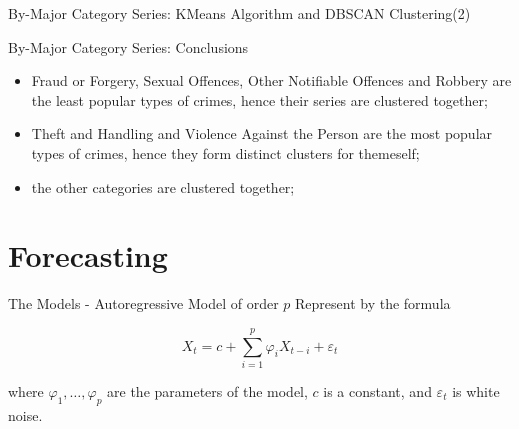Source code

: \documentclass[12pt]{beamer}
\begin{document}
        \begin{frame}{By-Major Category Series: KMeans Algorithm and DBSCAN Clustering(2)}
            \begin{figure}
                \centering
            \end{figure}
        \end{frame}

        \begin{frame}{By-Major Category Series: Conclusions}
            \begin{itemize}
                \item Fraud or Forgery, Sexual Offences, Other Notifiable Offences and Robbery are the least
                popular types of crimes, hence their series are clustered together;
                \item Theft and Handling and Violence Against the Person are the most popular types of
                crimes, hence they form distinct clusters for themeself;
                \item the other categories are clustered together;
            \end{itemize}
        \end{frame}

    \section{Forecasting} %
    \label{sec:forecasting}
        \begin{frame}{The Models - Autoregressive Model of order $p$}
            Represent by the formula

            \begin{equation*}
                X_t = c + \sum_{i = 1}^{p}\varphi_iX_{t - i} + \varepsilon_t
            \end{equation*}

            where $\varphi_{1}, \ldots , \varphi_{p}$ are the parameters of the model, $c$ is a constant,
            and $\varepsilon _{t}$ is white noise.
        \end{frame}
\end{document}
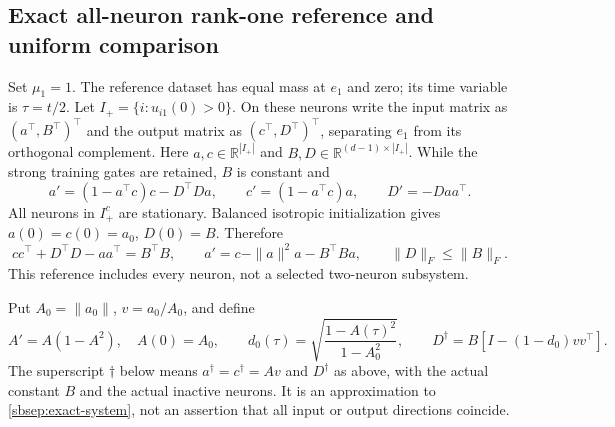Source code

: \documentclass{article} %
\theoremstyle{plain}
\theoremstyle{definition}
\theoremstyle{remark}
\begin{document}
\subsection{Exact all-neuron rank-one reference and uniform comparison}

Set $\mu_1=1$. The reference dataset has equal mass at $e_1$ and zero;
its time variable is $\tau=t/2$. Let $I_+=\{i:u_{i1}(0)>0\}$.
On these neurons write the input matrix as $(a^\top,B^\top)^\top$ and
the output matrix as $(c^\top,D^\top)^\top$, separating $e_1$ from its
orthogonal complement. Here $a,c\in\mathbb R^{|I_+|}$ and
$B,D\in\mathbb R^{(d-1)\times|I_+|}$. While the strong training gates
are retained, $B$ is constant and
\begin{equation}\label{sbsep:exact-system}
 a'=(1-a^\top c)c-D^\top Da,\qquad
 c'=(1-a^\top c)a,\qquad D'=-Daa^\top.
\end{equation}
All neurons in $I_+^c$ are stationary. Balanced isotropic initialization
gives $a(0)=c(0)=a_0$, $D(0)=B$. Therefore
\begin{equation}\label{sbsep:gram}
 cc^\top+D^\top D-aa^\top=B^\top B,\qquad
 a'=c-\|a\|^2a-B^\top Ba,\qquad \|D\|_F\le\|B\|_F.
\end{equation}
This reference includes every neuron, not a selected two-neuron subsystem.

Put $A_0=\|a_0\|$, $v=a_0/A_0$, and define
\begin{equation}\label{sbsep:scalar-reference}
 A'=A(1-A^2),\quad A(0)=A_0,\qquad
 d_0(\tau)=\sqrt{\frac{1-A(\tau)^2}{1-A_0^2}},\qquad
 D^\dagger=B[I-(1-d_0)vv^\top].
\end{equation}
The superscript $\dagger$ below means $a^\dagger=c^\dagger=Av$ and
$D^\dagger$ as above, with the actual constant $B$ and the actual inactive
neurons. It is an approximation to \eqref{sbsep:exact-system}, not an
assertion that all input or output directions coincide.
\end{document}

=-=-=

A word-for-word restatement of the lines running from the one with "Put $A_0=\|a_0\|$, $v=a_0/A_0$, and define" to the last line of the records is the whole answer.

=== Solution for this exercise ===
Put $A_0=\|a_0\|$, $v=a_0/A_0$, and define
\begin{equation}\label{sbsep:scalar-reference}
 A'=A(1-A^2),\quad A(0)=A_0,\qquad
 d_0(\tau)=\sqrt{\frac{1-A(\tau)^2}{1-A_0^2}},\qquad
 D^\dagger=B[I-(1-d_0)vv^\top].
\end{equation}
The superscript $\dagger$ below means $a^\dagger=c^\dagger=Av$ and
$D^\dagger$ as above, with the actual constant $B$ and the actual inactive
neurons. It is an approximation to \eqref{sbsep:exact-system}, not an
assertion that all input or output directions coincide.
\end{document}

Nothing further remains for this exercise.